Lieve vizio o grave difetto? Per i problemi ravvisati dopo l'acquisto di una casa da un'impresa edile, la prima partita si gioca attorno all'entità del 'danno'. Perché da lì dipendono tempi, modi e possibilità di far valere le garanzie indicate dalla legge.
APPROFONDIMENTI
Innanzitutto in base a quello che prescrive il Codice civile. I gravi difetti dell'immobile (articolo 1669), se si presentano nei dieci anni successivi al compimento dell'opera, possono essere denunciati entro un anno dalla loro scoperta. Mentre per lievi vizi e difformità (articolo 1667) il committente ‐ sempre che non ne fosse già a conoscenza ‐ deve presentare denuncia entro 60 giorni dalla scoperta e prima che siano trascorsi due anni dalla consegna.
A cantiere aperto
In relazione all'articolo 1669, e a tutela dei diritti delle parti all'atto d'acquisto, è intervenuto il Dlgs 122 del 2005 (si veda anche Casa24 Plus del 15 dicembre a pagina 21) che parla espressamente di «assicurazione dell'immobile» (all'articolo 4) e prevede l'obbligo per il costruttore di fornire una polizza assicurativa decennale a eventuale copertura dei danni da rovina totale o parziale, oppure da gravi difetti costruttivi. La polizza, che ha effetto dalla fine dei lavori, viene consegnata all'acquirente in sede di stipula del rogito e vale per ogni difetto si manifesti da quel momento in poi: danni materiali e diretti all'immobile, compresi i danni a terzi.
Una nota del ministero delle Attività produttive del 27 aprile 2006, inviata alle organizzazioni di rappresentanza delle assicurazioni, ha chiarito i contenuti minimi di questa polizza e spiegato che gli elementi garantiti sono le parti strutturali dell'edificio, cioè quelle destinate a lunga durata «quali murature portanti, pilastri, travi, solai, rampe di scale, solette a sbalzo e quant'altro di simile». Ma la precisazione non serve a placare le dispute sui vizi occulti di varia natura, che spesso vengono risolte solo per via giudiziale.
Il problema resta sempre quello di individuare con nettezza il crinale tra lieve (vizio) e grave (difetto). Per l'Associazione nazionale costruttori edili, la norma avrebbe bisogno di qualche modifica. «A volte quelle che dovrebbero essere considerate piccole difformità ‐ sostiene l'Ance ‐ vengono interpretate dalla giurisprudenza come gravi difetti. Mentre questi ultimi in Italia interessano una bassissima percentuale dei casi: il più delle volte la controversia concerne un'impermeabilizzazione che fa acqua, piastrelle separate, un tramezzo lesionato».
La polizza si applica solo a chi compra un immobile da costruire o per il quale è stato richiesto il permesso di costruire. «E comunque ‐ dicono all'Ance ‐ aumenta i costi di produzione dell'immobile». Tradotto: la casa può diventare più cara.

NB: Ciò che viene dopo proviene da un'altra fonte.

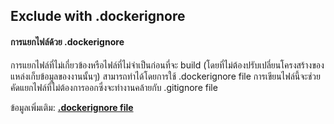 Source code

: ## Exclude with .dockerignore 
#### การแยกไฟล์ด้วย .dockerignore

การแยกไฟล์ที่ไม่เกี่ยวข้องหรือไฟล์ที่ไม่จำเป็นก่อนที่จะ build (โดยที่ไม่ต้องปรับเปลี่ยนโครงสร้างของแหล่งเก็บข้อมูลของงานนั้นๆ) สามารถทำได้โดยการใช้ .dockerignore file การเขียนไฟล์นี้จะช่วยคัดแยกไฟล์ที่ไม่ต้องการออกซึ่งจะทำงานคล้ายกับ .gitignore file

ข้อมูลเพิ่มเติม: **[.dockerignore file](https://docs.docker.com/engine/reference/builder/#dockerignore-file)**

Spiega l'avvocato Giulia Radice, consulente dell'Unione nazionale consumatori: «Nella trattativa si dice: vuoi la polizza? Allora paghi di più. Così accade spesso che i compratori vi rinuncino: tanto a garanzia resta l'articolo 1669. L'assenza della polizza, d'altra parte, non comporta alcuna sanzione».
A lavori conclusi
Se si acquista a lavori già conclusi, quando magari manca solo qualche rifinitura, l'assicurazione non viene contemplata ed eventuali difformità e vizi sono regolati dagli articoli 1667 e 1669 del Codice civile. In caso di difetti si può chiedere la riparazione, la diminuzione del prezzo d'acquisto, o il risarcimento del danno se c'è colpa dell'appaltatore (articolo 1668). Fino ad arrivare alla risoluzione del contratto, nelle circostanze più estreme (e rare) di inagibilità dell'immobile.
«Se si riscontra un vizio ‐ continua l'avvocato Radice ‐ si deve mandare al venditore una raccomandata che fissa il momento della denuncia e dà un termine d'intervento. Se non si può aspettare la riparazione da parte del costruttore, e occorre intervenire d'urgenza, è preferibile chiamare un tecnico per certificare il difetto. Se invece il termine non viene rispettato, si attivano i procedimenti d'urgenza al tribunale. Ma si cerca sempre di trovare una soluzione in via bonaria, con la mediazione».
La casistica delle dispute resta comunque varia e la risoluzione dipende dal rapporto tra le parti. Ma per vizi tipici come l'impermeabilizzazione imperfetta, un infisso da cui trafila acqua ‐ dicono i costruttori ‐ spesso le imprese intervengono subito a riparare, con l'impresa di fiducia, perché hanno interesse a tutelare il credito del proprio nome».